## Aim of the task
In the entries below, how many lines contain the string "getLicenseTypes"? State the number and nothing else.

## Entries shown
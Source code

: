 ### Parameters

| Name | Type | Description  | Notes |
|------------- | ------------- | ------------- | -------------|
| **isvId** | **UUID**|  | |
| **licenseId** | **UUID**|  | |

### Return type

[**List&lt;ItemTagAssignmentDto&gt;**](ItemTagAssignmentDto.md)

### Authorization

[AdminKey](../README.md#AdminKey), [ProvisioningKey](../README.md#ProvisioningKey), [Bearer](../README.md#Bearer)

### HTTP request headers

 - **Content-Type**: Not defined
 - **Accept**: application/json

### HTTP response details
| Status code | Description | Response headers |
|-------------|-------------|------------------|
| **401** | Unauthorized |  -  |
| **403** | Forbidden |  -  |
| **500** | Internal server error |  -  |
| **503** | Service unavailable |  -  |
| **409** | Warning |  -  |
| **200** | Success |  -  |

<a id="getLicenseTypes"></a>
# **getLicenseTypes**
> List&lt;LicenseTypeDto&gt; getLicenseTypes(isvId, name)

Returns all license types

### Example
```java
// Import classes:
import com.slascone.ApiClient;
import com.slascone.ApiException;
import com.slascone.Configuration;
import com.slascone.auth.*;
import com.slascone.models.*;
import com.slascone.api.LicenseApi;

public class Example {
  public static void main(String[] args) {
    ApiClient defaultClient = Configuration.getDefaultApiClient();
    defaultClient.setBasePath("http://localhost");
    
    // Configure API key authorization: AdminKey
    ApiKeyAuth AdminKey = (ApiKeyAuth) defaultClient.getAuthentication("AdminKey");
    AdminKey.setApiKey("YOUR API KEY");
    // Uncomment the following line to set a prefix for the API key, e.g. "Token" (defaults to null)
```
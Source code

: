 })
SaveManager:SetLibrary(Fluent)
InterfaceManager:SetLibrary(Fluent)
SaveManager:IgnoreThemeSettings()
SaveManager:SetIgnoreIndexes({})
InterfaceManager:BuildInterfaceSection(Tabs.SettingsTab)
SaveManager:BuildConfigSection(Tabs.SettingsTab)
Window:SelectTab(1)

## Problem solution
3